と、鎧を身に纏った僧侶さん?達を連れて礼拝堂に現れた。


司祭さまは彼らに、


「皆の者、今回の敵はアンデットや人々を脅かす魔物ではない…


しかし、神よりの我イースナ教会が受けた使命である!


〈違法奴隷を解放〉せよ!!」


と指示を出している。


お祈りに集まった住人は、


「ありがたやぁ…」と厳つい集団に祈りを捧げている…


〈あー、この方々が僧兵さんね…聖なる魔法や治癒の力を使う聖騎士って感じではなくて、


ゴリゴリ物理でねじ伏せる、教会の兵隊だね。


しかも、ありがたがられる職業なんだ…〉


と感心していると、


司祭様は、


「さぁ、使徒様、


イスタ伯爵様に軍を出してもらい、数日中に来るとお告げの有った奴隷商人をすり潰してヤりましょう!」


と、聖職者と思えない発言をしている。


教会の馬車に乗り、伯爵様の館に着くと、


司祭様が話しを進めてくれるので、俺とアナはお飾り状態である。


司祭様の一世一代の大舞台を眺めていると、


広間に騎士が集められ、


今回の作戦の説明をした後に、


イスタ伯爵は、


「街中での戦闘を避ける為に街道にて網をはる!


失敗は許されない!!


特にモーブス第三騎士団長!


使徒様に償うチャンスだ、死ぬ気で事に当たれ!」


と、指示を出す。


あの時の顔色の悪いオッサンでは無くて、感情すら感じないマシーンのような目をしたモーブスさんとやらが、


「イエス・マイ・ロード!」


と言って他の騎士達と一緒に広間を出て行った…


〈伯爵はギアスでも使うのか?〉


と、不思議そうにしていると、


イスタ伯爵様が、


「使徒様、


モーブスと息子のタダノと、

取り巻き二名とその親の騎士団員に、


〈罰〉として、街の地下下水路の掃除を隅々までやらせました。


だいぶ懲りた様で、周囲の騎士団員達にも噂が広まり、〈罰〉を恐れて各自が己を磨いて、日々の職務に当たっておるようです。


いやぁ、良かった、


しかし、使徒様にお詫びに何かを…と考えておりましたが、街中探しても見当たらず…


今回の一件が終わりましたら、一度ゆっくりと…」


とニコニコしながら言ってきた。


〈下水路の掃除って、臭いし、汚いし、スライムや、よく解らないカサカサする虫達のパラダイスなのに…


今の騎士団は、罰を恐れて頑張っているのか…


職場としてどうなのよ…ちょっと心配…


皆さんカサカサハラスメントに負けないでね。

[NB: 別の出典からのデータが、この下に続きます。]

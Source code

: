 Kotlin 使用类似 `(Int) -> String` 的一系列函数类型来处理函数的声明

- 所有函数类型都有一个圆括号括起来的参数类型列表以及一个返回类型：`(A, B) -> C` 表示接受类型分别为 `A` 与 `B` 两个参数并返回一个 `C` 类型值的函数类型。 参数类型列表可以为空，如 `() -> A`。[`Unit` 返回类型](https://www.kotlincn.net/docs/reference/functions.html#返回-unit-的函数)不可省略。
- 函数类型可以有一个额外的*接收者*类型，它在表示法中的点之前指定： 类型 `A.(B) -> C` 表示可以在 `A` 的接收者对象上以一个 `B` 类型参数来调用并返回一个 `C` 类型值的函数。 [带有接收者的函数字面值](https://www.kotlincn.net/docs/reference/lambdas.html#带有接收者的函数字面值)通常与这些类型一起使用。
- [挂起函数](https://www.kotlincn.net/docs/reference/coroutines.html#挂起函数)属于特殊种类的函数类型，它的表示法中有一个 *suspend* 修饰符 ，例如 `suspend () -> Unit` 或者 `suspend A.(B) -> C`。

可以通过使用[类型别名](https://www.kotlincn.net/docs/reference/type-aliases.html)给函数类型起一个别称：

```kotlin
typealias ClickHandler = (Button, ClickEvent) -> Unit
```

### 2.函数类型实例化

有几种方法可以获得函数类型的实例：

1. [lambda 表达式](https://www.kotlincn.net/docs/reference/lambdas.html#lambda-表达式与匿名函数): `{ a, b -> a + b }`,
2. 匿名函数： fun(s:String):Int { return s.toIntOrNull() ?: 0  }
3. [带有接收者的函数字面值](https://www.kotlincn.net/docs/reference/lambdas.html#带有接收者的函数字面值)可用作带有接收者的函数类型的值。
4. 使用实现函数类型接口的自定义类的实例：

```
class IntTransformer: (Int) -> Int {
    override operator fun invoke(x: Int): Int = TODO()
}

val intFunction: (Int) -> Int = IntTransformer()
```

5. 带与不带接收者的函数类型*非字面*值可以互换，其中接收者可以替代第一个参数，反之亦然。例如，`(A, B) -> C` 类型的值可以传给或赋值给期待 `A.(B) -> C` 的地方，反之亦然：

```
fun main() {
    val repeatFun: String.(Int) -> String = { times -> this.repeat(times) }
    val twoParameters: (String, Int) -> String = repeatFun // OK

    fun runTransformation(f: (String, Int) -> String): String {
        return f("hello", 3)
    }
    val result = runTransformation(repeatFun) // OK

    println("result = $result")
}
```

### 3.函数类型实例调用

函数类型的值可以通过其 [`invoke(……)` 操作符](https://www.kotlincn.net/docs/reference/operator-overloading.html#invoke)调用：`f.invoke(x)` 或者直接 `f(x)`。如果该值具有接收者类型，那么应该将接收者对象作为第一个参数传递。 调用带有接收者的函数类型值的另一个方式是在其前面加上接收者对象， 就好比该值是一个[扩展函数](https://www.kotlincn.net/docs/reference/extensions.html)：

〉


と、心の中で祈りつつ、作戦の開始と成った…



そして、


結果から言うと、呆気ない程に簡単に終了した。


興奮した司祭様と8名の僧兵


そして、奴隷商人のキャラバンを取り囲む100を越える騎士団…


少しの抵抗は見せたものの直ぐに鎮圧した。


〈俺達いらなくない?〉


と、ボーッと眺めていたが、


ひとつ、驚きだったのが、


あの、タダノお坊ちゃんと取り巻きのジャイルとスネイルも〈見習い騎士〉として作戦に参加していたのだ…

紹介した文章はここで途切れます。